三宮明神社〈現 比々多神社(伊勢原市三ノ宮)相模國三之宮〉の項に「上糟屋村。子易明神社」〈現 比比多神社(伊勢原市上粕屋)〈子易明神〉について「゛比比多神社゛と書かれた古額があったのを子易明神社の神主に貸したところ返さず、子易明神社にこれを掲げて式内社と称したとの話である」と記されている箇所があります

【抜粋意訳】

三宮明神社

・・・
・・・〈中略〉
・・・

上糟屋村。子易明神社も。式内比々多神社なる由。云傳ふれど兩社共考證なく。是非辨し難し。

〔當社 神主の話に。比々多神社と稱せる。古額ありしを。子易明神 神主某に。貸興へしか。終に返さずして。後 彼社に。比々多神社の額を掲げ。式社なる由。稱せりと云。是も正き證はなし。〕

【原文参照】

間宮士信 等編『新編相模国風土記稿』第3輯 大住・愛甲・高座郡,鳥跡蟹行社,明18. 国立国会図書館デジタルコレクション https://dl.ndl.go.jp/pid/763969

間宮士信 等編『新編相模国風土記稿』第3輯 大住・愛甲・高座郡,鳥跡蟹行社,明18. 国立国会図書館デジタルコレクション https://dl.ndl.go.jp/pid/763969

謹 言

当神社に御参拝下さる皆様方に謹んで申し上げます。

御祭神は大山阿夫利神社のご祭神大山衹の命の御娘ご天孫瓊瓊杵命の妃木花咲耶姫の命様です。

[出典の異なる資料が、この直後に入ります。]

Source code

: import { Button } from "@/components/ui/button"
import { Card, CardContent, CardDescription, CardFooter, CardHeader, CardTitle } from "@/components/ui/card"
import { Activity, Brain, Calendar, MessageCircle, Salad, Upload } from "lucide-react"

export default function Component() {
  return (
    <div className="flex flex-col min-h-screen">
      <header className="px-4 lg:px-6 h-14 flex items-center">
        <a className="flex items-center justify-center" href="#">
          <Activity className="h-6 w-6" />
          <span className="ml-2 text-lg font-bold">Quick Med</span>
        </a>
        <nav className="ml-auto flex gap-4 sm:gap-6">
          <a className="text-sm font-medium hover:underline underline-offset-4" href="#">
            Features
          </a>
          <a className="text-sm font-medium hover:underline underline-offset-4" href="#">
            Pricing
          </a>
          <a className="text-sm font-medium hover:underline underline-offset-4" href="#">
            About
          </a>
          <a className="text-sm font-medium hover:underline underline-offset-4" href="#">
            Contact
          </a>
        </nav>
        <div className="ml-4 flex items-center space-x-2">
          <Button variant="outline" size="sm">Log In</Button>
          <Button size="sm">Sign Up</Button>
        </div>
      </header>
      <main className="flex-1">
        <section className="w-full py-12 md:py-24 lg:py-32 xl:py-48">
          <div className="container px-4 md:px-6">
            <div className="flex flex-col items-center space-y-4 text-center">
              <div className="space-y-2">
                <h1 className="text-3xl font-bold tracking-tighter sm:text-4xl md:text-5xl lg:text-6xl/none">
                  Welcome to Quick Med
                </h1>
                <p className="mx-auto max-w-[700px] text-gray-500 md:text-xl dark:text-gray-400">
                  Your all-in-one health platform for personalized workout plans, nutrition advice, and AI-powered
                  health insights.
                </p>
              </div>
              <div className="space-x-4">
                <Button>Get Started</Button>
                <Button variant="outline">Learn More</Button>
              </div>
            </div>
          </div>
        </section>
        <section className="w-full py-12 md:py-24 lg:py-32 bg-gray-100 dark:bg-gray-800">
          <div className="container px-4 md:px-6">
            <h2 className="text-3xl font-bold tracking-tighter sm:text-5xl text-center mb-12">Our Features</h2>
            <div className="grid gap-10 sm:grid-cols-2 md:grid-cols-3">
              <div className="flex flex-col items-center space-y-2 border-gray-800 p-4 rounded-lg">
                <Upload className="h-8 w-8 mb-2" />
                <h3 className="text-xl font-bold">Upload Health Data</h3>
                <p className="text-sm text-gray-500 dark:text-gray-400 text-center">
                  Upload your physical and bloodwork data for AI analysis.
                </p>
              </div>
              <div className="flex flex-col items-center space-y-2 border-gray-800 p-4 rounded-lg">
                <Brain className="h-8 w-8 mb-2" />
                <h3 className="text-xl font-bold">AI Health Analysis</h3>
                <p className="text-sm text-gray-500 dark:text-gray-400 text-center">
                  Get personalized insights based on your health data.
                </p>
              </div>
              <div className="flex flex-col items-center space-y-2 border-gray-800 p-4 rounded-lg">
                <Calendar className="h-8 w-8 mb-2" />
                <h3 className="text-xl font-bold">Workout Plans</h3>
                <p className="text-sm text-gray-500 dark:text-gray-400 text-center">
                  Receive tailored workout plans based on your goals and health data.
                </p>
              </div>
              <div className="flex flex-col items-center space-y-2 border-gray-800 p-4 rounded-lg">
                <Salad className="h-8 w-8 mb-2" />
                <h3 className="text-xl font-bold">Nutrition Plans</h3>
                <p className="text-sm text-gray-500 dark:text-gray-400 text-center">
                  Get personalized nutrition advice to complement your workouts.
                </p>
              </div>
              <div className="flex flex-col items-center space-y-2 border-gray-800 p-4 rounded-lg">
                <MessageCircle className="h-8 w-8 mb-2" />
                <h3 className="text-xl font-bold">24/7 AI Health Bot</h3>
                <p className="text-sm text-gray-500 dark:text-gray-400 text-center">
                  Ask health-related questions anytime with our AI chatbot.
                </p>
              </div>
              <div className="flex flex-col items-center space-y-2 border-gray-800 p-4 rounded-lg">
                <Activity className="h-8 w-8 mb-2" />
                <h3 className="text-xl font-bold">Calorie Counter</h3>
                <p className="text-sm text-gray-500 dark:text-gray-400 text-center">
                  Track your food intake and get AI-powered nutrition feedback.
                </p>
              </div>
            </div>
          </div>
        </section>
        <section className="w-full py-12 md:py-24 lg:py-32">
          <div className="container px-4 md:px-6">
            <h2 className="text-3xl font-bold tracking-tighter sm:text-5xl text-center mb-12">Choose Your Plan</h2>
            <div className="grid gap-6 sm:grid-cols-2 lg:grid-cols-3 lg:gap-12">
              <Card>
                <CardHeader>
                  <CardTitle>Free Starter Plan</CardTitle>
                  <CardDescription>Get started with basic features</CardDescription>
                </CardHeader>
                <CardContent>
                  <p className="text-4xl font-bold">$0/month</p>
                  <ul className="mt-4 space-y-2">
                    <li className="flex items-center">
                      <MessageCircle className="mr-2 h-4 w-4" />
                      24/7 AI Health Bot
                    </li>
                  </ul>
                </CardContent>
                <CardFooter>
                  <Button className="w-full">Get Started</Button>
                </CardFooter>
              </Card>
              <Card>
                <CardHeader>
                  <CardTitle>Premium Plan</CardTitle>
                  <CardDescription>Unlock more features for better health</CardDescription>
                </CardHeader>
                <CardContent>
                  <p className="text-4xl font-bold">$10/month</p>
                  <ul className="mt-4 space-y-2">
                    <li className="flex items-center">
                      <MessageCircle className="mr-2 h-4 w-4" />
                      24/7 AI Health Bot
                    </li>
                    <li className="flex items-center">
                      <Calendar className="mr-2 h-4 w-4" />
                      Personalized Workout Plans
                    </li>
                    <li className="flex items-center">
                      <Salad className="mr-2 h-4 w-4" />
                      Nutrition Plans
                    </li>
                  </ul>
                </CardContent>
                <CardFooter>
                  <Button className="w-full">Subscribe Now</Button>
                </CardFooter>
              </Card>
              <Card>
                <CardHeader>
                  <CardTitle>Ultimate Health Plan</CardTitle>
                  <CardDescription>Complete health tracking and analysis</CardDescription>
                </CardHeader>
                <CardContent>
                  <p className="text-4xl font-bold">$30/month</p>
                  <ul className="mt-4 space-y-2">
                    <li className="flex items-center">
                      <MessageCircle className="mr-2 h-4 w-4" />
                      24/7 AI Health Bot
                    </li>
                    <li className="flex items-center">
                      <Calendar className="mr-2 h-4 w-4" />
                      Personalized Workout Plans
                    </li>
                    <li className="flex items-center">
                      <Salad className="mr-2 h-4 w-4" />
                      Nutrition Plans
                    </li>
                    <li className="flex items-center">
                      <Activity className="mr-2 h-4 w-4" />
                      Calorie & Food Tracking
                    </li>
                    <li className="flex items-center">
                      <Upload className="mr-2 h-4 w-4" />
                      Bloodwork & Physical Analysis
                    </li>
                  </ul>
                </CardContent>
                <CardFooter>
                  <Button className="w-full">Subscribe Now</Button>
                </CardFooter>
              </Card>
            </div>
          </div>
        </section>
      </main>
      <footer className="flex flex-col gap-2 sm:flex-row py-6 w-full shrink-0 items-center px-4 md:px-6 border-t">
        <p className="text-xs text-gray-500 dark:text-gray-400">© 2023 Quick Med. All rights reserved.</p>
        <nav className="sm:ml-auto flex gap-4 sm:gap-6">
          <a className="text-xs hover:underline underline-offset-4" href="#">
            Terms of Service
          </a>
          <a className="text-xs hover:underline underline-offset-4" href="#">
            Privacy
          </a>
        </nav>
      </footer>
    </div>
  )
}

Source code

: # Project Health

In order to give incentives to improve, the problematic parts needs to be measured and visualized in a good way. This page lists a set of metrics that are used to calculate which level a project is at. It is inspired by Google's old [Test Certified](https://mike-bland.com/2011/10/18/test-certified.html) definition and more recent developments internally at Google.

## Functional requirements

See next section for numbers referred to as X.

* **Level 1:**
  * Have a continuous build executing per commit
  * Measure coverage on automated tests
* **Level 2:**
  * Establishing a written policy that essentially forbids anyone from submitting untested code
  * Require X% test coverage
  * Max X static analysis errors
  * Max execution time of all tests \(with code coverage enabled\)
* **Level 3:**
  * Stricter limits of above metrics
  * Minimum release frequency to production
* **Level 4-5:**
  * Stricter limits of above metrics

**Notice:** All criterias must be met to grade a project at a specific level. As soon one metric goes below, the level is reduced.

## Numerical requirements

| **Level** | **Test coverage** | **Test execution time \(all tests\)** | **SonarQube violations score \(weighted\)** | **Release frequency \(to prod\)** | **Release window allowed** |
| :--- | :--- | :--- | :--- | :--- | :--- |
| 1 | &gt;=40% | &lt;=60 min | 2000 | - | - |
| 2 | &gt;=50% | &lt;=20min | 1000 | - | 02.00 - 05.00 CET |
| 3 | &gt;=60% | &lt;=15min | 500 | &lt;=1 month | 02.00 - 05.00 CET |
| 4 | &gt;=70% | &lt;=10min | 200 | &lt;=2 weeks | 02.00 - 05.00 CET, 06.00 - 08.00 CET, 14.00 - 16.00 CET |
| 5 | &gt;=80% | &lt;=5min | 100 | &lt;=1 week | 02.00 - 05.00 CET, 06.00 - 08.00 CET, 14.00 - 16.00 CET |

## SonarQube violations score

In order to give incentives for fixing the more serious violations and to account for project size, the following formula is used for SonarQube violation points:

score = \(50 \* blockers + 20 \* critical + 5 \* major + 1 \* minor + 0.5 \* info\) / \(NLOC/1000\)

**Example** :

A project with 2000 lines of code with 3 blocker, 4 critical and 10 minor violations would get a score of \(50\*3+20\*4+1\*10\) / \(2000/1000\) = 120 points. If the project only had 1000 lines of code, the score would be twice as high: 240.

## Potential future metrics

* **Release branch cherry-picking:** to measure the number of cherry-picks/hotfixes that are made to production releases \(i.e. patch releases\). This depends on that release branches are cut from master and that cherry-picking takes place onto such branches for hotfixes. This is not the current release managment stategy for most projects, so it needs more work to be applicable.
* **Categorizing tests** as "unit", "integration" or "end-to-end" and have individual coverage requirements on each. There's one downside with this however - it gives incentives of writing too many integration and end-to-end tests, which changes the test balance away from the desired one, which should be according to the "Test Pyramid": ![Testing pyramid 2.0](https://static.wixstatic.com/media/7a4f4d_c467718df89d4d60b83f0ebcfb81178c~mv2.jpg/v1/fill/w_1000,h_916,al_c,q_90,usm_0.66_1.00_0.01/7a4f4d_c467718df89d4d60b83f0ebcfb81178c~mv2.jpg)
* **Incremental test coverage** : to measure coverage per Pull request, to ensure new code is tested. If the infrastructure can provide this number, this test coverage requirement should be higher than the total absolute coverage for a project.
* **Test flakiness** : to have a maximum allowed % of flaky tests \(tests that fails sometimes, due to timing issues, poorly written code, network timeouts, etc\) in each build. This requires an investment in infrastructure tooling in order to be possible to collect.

境内の欅の老樹(御神木)に起縁の昔が偲ばれると思います。子宝を授け安産をお守り下さる神様子易明神として昔より信仰篤く大山の往きに帰りにと数多の人々の御参拝が続いて居ります。向拝の左右の欅柱の細った姿拝殿内の古い絵馬、天井に張られた信者札等心願の多いことがうかがわれます。

而し勿ら当神社をお守りする氏子数は少なく神社の修復には苦慮して参りました。

篤志者の寄進に数多の御参拝者のお賽銭の累積と合せ昭和五十九年より屋根銅板葺替工事に着手し昭和六十三年をもちまして完了致しました。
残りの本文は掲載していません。